These commands enable controllers for the immediate children groups of the /sys/fs/cgroup/ root control group. A child group is where you can specify processes and apply control checks to each of the processes based on your criteria. Users can read the contents of the cgroup.subtree_control file at any level to get an idea of what controllers are going to be available for enablement in the immediate child group.

Child Control Group

The /sys/fs/cgroup/ listing above shows some subdirectories (Child Control Groups) like: lxc.payload.fileserver.
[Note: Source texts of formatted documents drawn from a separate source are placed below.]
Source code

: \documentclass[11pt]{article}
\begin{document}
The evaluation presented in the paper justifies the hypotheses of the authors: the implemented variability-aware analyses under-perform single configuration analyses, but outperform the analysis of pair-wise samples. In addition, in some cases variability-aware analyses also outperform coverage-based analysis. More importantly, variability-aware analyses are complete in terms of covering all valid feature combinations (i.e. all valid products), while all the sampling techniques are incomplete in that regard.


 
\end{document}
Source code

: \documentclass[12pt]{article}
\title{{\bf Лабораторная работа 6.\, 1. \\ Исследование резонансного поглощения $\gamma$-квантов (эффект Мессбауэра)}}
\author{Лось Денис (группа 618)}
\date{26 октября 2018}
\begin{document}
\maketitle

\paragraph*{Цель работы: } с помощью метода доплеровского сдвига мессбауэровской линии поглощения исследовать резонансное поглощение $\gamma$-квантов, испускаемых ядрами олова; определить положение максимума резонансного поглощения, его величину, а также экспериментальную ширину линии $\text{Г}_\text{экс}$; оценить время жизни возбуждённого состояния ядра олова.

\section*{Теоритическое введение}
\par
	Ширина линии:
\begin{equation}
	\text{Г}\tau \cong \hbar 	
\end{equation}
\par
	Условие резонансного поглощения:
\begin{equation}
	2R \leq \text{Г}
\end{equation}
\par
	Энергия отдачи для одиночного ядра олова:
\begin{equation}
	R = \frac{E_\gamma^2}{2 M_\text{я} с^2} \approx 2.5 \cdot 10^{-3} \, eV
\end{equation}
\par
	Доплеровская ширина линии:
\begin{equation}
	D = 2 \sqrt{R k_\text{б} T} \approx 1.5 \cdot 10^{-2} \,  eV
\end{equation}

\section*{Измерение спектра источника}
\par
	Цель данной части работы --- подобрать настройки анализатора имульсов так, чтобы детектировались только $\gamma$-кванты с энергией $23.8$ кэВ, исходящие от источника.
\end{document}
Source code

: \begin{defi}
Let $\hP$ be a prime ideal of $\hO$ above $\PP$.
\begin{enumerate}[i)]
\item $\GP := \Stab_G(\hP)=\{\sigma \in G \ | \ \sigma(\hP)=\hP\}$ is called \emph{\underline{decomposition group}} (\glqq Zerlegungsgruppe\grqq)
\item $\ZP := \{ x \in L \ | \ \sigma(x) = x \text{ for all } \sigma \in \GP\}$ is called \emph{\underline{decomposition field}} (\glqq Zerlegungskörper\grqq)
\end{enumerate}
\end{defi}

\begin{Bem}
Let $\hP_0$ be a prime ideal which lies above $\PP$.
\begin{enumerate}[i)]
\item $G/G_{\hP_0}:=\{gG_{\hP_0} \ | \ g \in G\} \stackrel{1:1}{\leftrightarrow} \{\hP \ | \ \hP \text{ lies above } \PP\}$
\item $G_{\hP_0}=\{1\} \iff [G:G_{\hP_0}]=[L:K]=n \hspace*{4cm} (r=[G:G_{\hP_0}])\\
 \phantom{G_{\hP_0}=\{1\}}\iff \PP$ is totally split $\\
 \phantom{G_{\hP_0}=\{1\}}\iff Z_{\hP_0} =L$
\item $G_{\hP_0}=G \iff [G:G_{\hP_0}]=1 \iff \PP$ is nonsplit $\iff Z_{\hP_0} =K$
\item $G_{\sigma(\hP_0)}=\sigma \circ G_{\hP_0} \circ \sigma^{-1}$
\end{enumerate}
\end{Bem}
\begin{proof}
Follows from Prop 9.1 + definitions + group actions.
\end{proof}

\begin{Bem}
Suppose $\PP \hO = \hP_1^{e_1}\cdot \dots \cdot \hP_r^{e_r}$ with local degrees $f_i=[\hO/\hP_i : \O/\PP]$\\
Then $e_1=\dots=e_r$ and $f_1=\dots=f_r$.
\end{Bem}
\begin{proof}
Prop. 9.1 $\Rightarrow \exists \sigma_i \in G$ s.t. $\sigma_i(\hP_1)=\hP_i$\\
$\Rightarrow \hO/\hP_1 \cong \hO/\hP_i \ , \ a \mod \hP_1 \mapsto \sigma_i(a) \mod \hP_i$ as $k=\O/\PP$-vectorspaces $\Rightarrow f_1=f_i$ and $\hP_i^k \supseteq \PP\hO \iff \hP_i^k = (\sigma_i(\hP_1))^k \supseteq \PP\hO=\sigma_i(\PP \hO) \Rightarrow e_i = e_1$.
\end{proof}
New Child Groups can be added by creating a subdirectory in /sys/fs/cgroup.

# mkdir /sys/fs/cgroup/example/

The /sys/fs/cgroup/example/ directory defines a child group. The /sys/fs/cgroup/cgroup.subtree_control file in the root level specifies which enabled controllers apply to this child group.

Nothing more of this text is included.